From a behavioral standpoint, rapidly shifting reinforcement schedules tend to produce variability in responding. The environment becomes less predictable, and behavior adjusts accordingly. This often shows up as brief pauses, increased checking, altered phrasing, or temporary reductions in engagement while new contingencies settle...which is exactly what people described.
How AI Was Positioned in the Environment
The users I heard this from were not casual or inexperienced. They were highly fluent, confident in their expertise, and clear about the role AI played in their work.
In my own teaching and professional work, I use a framework drawn from guidance by the Biggio Center for the Enhancement of Teaching and Learning that describes different ways people position AI: as something to resist (enemy), something to learn from (tutor), something that assists their work (assistant), or something that acts as a proxy (proxy).
These users were firmly in the assistant category. They did not defer judgment or outsource thinking. AI reduced response effort and supported workflow, nothing more.

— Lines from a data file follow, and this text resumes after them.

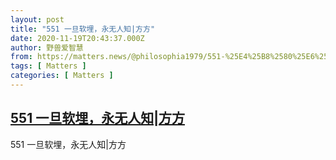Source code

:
 ```yaml
---
layout: post
title: "551 一旦软埋，永无人知|方方"
date: 2020-11-19T20:43:37.000Z
author: 野兽爱智慧
from: https://matters.news/@philosophia1979/551-%25E4%25B8%2580%25E6%2597%25A6%25E8%25BD%25AF%25E5%259F%258B-%25E6%25B0%25B8%25E6%2597%25A0%25E4%25BA%25BA%25E7%259F%25A5-%25E6%2596%25B9%25E6%2596%25B9-bafyreid7sxl52tnlhxgqb33exq54k7ioq2c7sskxa72kjlp36zzospr5ee
tags: [ Matters ]
categories: [ Matters ]
---
```

<!--1605818617000-->
[551 一旦软埋，永无人知|方方](https://matters.news/@philosophia1979/551-%25E4%25B8%2580%25E6%2597%25A6%25E8%25BD%25AF%25E5%259F%258B-%25E6%25B0%25B8%25E6%2597%25A0%25E4%25BA%25BA%25E7%259F%25A5-%25E6%2596%25B9%25E6%2596%25B9-bafyreid7sxl52tnlhxgqb33exq54k7ioq2c7sskxa72kjlp36zzospr5ee)
------

<div>
551 一旦软埋，永无人知|方方
</div>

Why Fluency Didn’t Buffer the Effect
After the tone shift, several people independently noticed the same change in their own behavior: a brief hesitation before sending a prompt, rereading phrasing that previously felt sufficient, a momentary second-guessing that resolved almost as soon as it appeared. Nearly every person followed this observation with some version of, “I know this is ridiculous.”

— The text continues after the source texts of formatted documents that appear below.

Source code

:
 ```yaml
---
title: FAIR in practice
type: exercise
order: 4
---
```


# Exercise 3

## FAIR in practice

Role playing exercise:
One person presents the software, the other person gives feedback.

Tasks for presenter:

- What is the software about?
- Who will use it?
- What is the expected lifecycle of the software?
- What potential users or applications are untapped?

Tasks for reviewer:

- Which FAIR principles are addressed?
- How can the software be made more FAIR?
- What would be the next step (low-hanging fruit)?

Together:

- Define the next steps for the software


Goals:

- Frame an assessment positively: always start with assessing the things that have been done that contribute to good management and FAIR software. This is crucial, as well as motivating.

What’s instructive here is not that the change was noticed, but that fluency didn’t prevent it.
From a behavioral perspective, fluency, insight, and expertise do not cancel out reinforcement histories. When a pattern of responding has reliably contacted reinforcement, that reinforcement becomes part of the conditions under which the behavior occurs. When the density, timing, or predictability of that reinforcement changes, behavior adjusts, even when the individual understands the system and maintains full control over decision-making.

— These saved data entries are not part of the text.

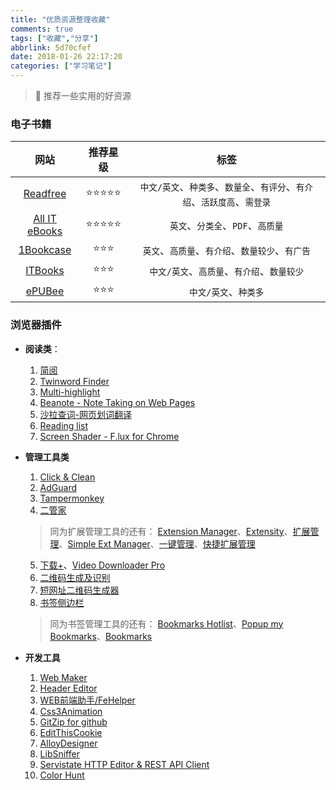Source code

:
 ```yaml
---
title: "优质资源整理收藏"
comments: true
tags: ["收藏","分享"]
abbrlink: 5d70cfef
date: 2018-01-26 22:17:20
categories: ["学习笔记"]
---
```


> :pushpin: 推荐一些实用的好资源


### 电子书籍

|    网站    |       推荐星级       |      标签     |
|:-------:|:-------------:|:----------:|
| [Readfree][01]  |   :star::star::star::star::star:  | `中文/英文`、`种类多`、`数量全`、`有评分`、`有介绍`、`活跃度高`、`需登录` |
| [All IT eBooks][02] |  :star::star::star::star::star:  | `英文`、`分类全`、`PDF`、`高质量` |
| [1Bookcase][03] | :star::star::star: | `英文`、`高质量`、`有介绍`、`数量较少`、`有广告` |
| [ITBooks][04] | :star::star::star:  |   `中文/英文`、`高质量`、`有介绍`、`数量较少`  |
| [ePUBee][05] | :star::star::star:  |   `中文/英文`、`种类多` |

### 浏览器插件

* **阅读类**：
  1. [简阅][06]
  2. [Twinword Finder][07]
  3. [Multi-highlight][08]
  4. [Beanote - Note Taking on Web Pages][09]
  5. [沙拉查词-网页划词翻译][10]
  6. [Reading list][11]
  7. [Screen Shader - F.lux for Chrome][12]

* **管理工具类**
  1. [Click & Clean][13]
  2. [AdGuard][14]
  3. [Tampermonkey][15]
  4. [二管家][16]
  > 同为扩展管理工具的还有： [Extension Manager][17]、[Extensity][22]、[扩展管理][18]、[Simple Ext Manager][19]、[一键管理][20]、[快捷扩展管理][21]
  5. [下载+][23]、[Video Downloader Pro][29]
  6. [二维码生成及识别][24]
  7. [短网址二维码生成器][25]
  8. [书签侧边栏][26]
  > 同为书签管理工具的还有： [Bookmarks Hotlist][27]、[Popup my Bookmarks][37]、[Bookmarks][28]

* **开发工具**
  1. [Web Maker][30]
  2. [Header Editor][31]
  3. [WEB前端助手/FeHelper][32]
  4. [Css3Animation][33]
  5. [GitZip for github][34]
  6. [EditThisCookie][35]
  7. [AlloyDesigner][36]
  8. [LibSniffer][38]
  9. [Servistate HTTP Editor & REST API Client][39]
  10. [Color Hunt][40]


[01]: http://readfree.me/
[02]: http://www.allitebooks.com/
[03]: https://1bookcase.com/
[04]: http://books.iteblog.com/
[05]: http://cn.epubee.com/books/
[06]: http://ksria.com/simpread/
[07]: https://www.twinword.com/finder/
[08]: https://chrome.google.com/webstore/detail/pfgfgjlejbbpfmcfjhdmikihihddeeji
[09]: https://chrome.google.com/webstore/detail/nikccehomlnjkmgmhnieecolhgdafajb
[10]: https://chrome.google.com/webstore/detail/cdonnmffkdaoajfknoeeecmchibpmkmg
[11]: https://chrome.google.com/webstore/detail/pgkdcepboeicdjeklohlkhjnoaadbpbj
[12]: https://chrome.google.com/webstore/detail/fmlboobidmkelggdainpknloccojpppi
[13]: https://chrome.google.com/webstore/detail/ghgabhipcejejjmhhchfonmamedcbeod
[14]: https://adguard.com/zh_cn/adguard-browser-extension/overview.html
[15]: https://chrome.google.com/webstore/detail/dhdgffkkebhmkfjojejmpbldmpobfkfo
[16]: https://chrome.google.com/webstore/detail/aajodjghehmlpahhboidcpfjcncmcklf
[17]: https://chrome.google.com/webstore/detail/gjldcdngmdknpinoemndlidpcabkggco
[18]: https://chrome.google.com/webstore/detail/bgejgfcdaicmfbfphchgcdgnpnbcondb
[19]: https://chrome.google.com/webstore/detail/kniehgiejgnnpgojkdhhjbgbllnfkfdk
[20]: https://chrome.google.com/webstore/detail/kfjmkgngkgpgjdoealkmmajmmhpnffoj
[21]: https://github.com/HangYang/one-click-extensions-manager
[22]: https://chrome.google.com/webstore/detail/jjmflmamggggndanpgfnpelongoepncg
[23]: https://chrome.google.com/webstore/detail/gokgophibdidjjpildcdbfpmcahilaaf
[24]: https://chrome.google.com/webstore/detail/hkojjajclkgeijhcmfjcjkddfjpaimek
[25]: https://chrome.google.com/webstore/detail/dohkaoejmhididdilnijehaeegkgchfl
[26]: https://github.com/Kiuryy/Bookmark_Sidebar
[27]: https://chrome.google.com/webstore/detail/jnbabccejebnlmnjendoibdlbpbgbham
[28]: https://chrome.google.com/webstore/detail/edgcdcdceojjbiebdbgmacecicaknjih
[29]: https://chrome.google.com/webstore/detail/ilppkoakomgpcblpemgbloapenijdcho
[30]: https://webmakerapp.com/
[31]: http://team.firefoxcn.net/#addons
[32]: https://www.baidufe.com/fehelper
[33]: https://chrome.google.com/webstore/detail/lhbbbidpkalopmenjffckblgbdhcffpa
[34]: https://chrome.google.com/webstore/detail/ffabmkklhbepgcgfonabamgnfafbdlkn
[35]: http://www.editthiscookie.com/
[36]: http://alloyteam.github.io/AlloyDesigner/
[37]: https://chrome.google.com/webstore/detail/mppflflkbbafeopeoeigkbbdjdbeifni
[38]: https://github.com/justjavac/ChromeSnifferPlus
[39]: https://chrome.google.com/webstore/detail/mmdjghedkfbdhbjhmefbbgjaihmmhkeg
[40]: http://colorhunt.co/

In this case, affirming feedback had functioned as reinforcement for engagement. It reduced response effort and supported persistence. When that reinforcement was thinned, the immediate effect was not disengagement or distress, but variability: brief pauses, increased checking, and small shifts in how responses were emitted.
That pattern matters. It shows that behavior didn’t stop. It reorganized. And it did so even among people who were confident, skilled, and clear about AI’s limited role. Awareness didn’t buffer the effect because awareness does not override contingencies. Reinforcement operates on behavior, not belief.
The Takeaway
It’s worth saying explicitly that the earlier affirming tone wasn’t benign. Dense affirmation created its own problems. It masked errors, reduced discriminability between strong and weak outputs, and risked reinforcing agreement rather than accuracy. From a behavioral standpoint, that kind of schedule can maintain responding that appears fluent while being poorly controlled by the right variables.
So the issue here isn’t that affirmation was reduced. It’s that the reinforcement schedule changed quickly, repeatedly, and without clear signaling.
When schedules shift in that way, people don’t just lose reinforcement. They lose predictability. And when predictability drops, behavior becomes more variable. That variability can show up as hesitation, increased checking, second-guessing, or subtle disengagement, even among people who are confident, skilled, and clear about their role in the interaction.
The affirmations created risk. The removal of affirmations created adjustment costs. Neither outcome is surprising when viewed through a behavioral lens. What’s striking is how clearly this sequence illustrates something we already know: behavior is shaped not only by the presence of reinforcement, but by its timing, density, and stability over time.
AI didn’t introduce a new problem here. It compressed a familiar one into a context where we could watch it unfold.